[RFC] Integrate s9e\TextFormatter

These requests for comments/change have lead to an implemented feature that has been successfully merged into the 3.2/Rhea branch. Everything listed in this forum will be available in phpBB 3.2.
Post Reply
User avatar
brunoais
Registered User
Posts: 964
Joined: Fri Dec 18, 2009 3:55 pm

Re: [RFC] Integrate s9e\TextFormatter

Post by brunoais »

A small typo fix here just to make it clear:
Nicofuma wrote: But I also see that there is still an open discussion with no agreement nor consensus about the storage, and I think that this point is crucial and need to be decided. So to sum-up: (currently means in the current state of the PR)
  • s9e\TextFormatter use an XML representation of the post
  • Currently the XML representation is stored in the post_text column
  • The XML representation add some tags and formalize the text (new line, spaces and tabs) and doesn't remove any part of the text
If it didn't change since I last saw it, it is not XML, it is XSL. They are different although they share syntax.

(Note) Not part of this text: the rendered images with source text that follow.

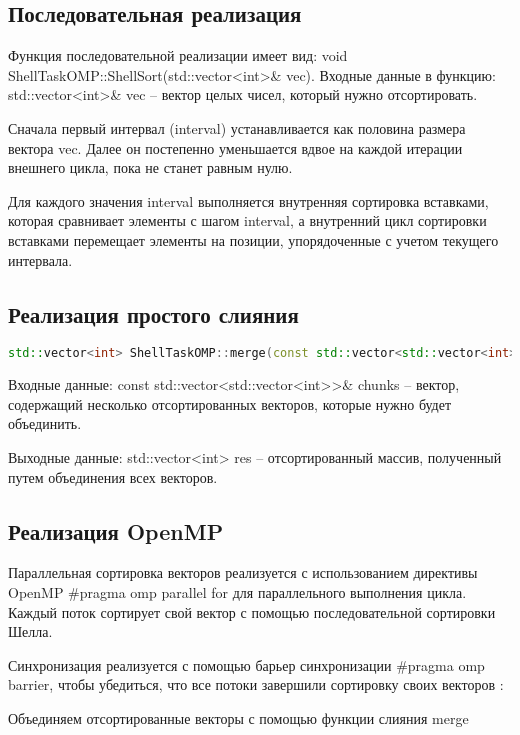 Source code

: \documentclass[]{article}
\theoremstyle{remark}
\theoremstyle{definition}
\newcommand{\cpp}{\textit{}}
\begin{document}
\subsection{Последовательная реализация}

\par Функция последовательной реализации имеет вид: \cpp{void ShellTaskOMP::ShellSort(std::vector<int>\& vec)}. Входные данные в функцию: \cpp{std::vector<int>\& vec} -- вектор целых чисел, который нужно отсортировать.
\par Сначала первый интервал (\cpp{interval}) устанавливается как половина размера вектора \cpp{vec}. Далее он постепенно уменьшается вдвое на каждой итерации внешнего цикла, пока не станет равным нулю.
\par Для каждого значения \cpp{interval} выполняется внутренняя сортировка вставками, которая сравнивает элементы с шагом \cpp{interval}, а внутренний цикл сортировки вставками перемещает элементы на позиции, упорядоченные с учетом текущего интервала.


\subsection{Реализация простого слияния}

\begin{lstlisting}[language=C++]
std::vector<int> ShellTaskOMP::merge(const std::vector<std::vector<int>>& chunks):
\end{lstlisting}

\par Входные данные: \cpp{const std::vector<std::vector<int>>\& chunks} -- вектор, содержащий несколько отсортированных векторов, которые нужно будет объединить.

\par Выходные данные: \cpp{std::vector<int> res} -- отсортированный массив, полученный путем объединения всех векторов.


\subsection{Реализация OpenMP}

\par Параллельная сортировка векторов реализуется с использованием директивы OpenMP \cpp{\#pragma omp parallel for} для параллельного выполнения цикла. Каждый поток сортирует свой вектор с помощью последовательной сортировки Шелла.
\par Синхронизация реализуется с помощью барьер синхронизации \cpp{\#pragma omp barrier}, чтобы убедиться, что все потоки завершили сортировку своих векторов :
\par  Объединяем отсортированные векторы с помощью функции слияния \cpp{merge}
\end{document}
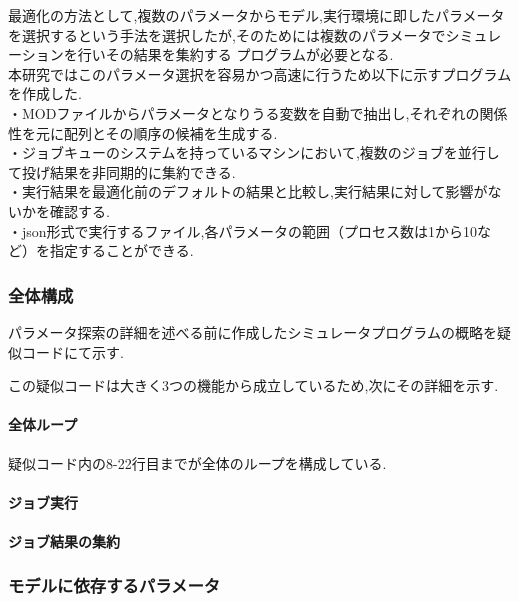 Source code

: 最適化の方法として,複数のパラメータからモデル,実行環境に即したパラメータを選択するという手法を選択したが,そのためには複数のパラメータでシミュレーションを行いその結果を集約する
プログラムが必要となる.\\
本研究ではこのパラメータ選択を容易かつ高速に行うため以下に示すプログラムを作成した.\\
・MODファイルからパラメータとなりうる変数を自動で抽出し,それぞれの関係性を元に配列とその順序の候補を生成する.\\
・ジョブキューのシステムを持っているマシンにおいて,複数のジョブを並行して投げ結果を非同期的に集約できる.\\
・実行結果を最適化前のデフォルトの結果と比較し,実行結果に対して影響がないかを確認する.\\
・json形式で実行するファイル,各パラメータの範囲（プロセス数は1から10など）を指定することができる.\\
\subsubsection{全体構成}
パラメータ探索の詳細を述べる前に作成したシミュレータプログラムの概略を疑似コードにて示す.\\
{\footnotesize

}
この疑似コードは大きく3つの機能から成立しているため,次にその詳細を示す.\\
\paragraph{全体ループ}
疑似コード内の8-22行目までが全体のループを構成している.\\
{\footnotesize

}
\paragraph{ジョブ実行}
\paragraph{ジョブ結果の集約}

\subsubsection{モデルに依存するパラメータ}

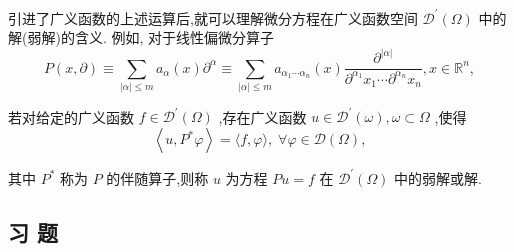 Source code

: \documentclass[lang=cn,newtx,10pt,scheme=chinese,thmcnt=chapter]{elegantbook}
\begin{document}
引进了广义函数的上述运算后,就可以理解微分方程在广义函数空间 \({\mathcal{D}}^{\prime }\left( \Omega \right)\) 中的解(弱解)的含义. 例如, 对于线性偏微分算子
\begin{equation*}
P\left( {x,\partial }\right)  \equiv  \mathop{\sum }\limits_{{\left| \alpha \right|  \leqslant  m}}{a}_{\alpha }\left( x\right) {\partial }^{\alpha }
\equiv  \mathop{\sum }\limits_{{\left| \alpha \right|  \leqslant  m}}{a}_{{\alpha }_{1}\cdots {\alpha }_{n}}\left( x\right) \frac{{\partial }^{\left| \alpha \right| }}{{\partial }^{{\alpha }_{1}}{x}_{1}\cdots {\partial }^{{\alpha }_{n}}{x}_{n}},x \in  {\mathbb{R}}^{n},
\end{equation*}
\begin{definition}
  若对给定的广义函数 \(f \in  {\mathcal{D}}^{\prime }\left( \Omega \right)\) ,存在广义函数 \(u \in  {\mathcal{D}}^{\prime }\left( \omega \right) ,\omega  \subset  \Omega\) ,使得  
  \begin{equation*}
  \left\langle  {u,{P}^{ * }\varphi }\right\rangle   = \langle f,\varphi \rangle ,\;\forall \varphi  \in  \mathcal{D}\left( \Omega \right) ,
  \end{equation*}
  
  其中 \({P}^{ * }\) 称为 \(P\) 的伴随算子,则称 \(u\) 为方程 \({Pu} = f\) 在 \({\mathcal{D}}^{\prime }\left( \Omega \right)\) 中的弱解或解.
  
\end{definition}
\subsection{习 题}
\end{document}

I also leave 1 important question:
@JoshyPHP How long are you able to provide support for it? As far as I know, no one understood your code except for you. If something breaks, or is broken, it is for good until you arrive to fix it. There is the possible event of someone actually trying in their time to fix it.
If you really think you can give the support it might need, then I will support this addition to phpBB

User avatar
JoshyPHP
Registered User
Posts: 381
Joined: Fri Jul 08, 2011 9:43 pm

Re: [RFC] Integrate s9e\TextFormatter

Post by JoshyPHP »

Nicofuma wrote:The XML representation add some tags and formalize the text (new line, spaces and tabs) and doesn't remove any part of the text
For precision's sake, it doesn't remove text but it does remove control codes that are not whitespace. That's bytes 0x00..0x08, 0x0B..0x0C and 0x0E..0x1F. It doesn't touch spaces or tabs but it normalizes EOL to \n. That's actually very close to what phpBB does by default.

About storing parsed text in a separate column, in my opinion the biggest problem is not storage size, it's complexity. The issue is twofold: API and DB structure.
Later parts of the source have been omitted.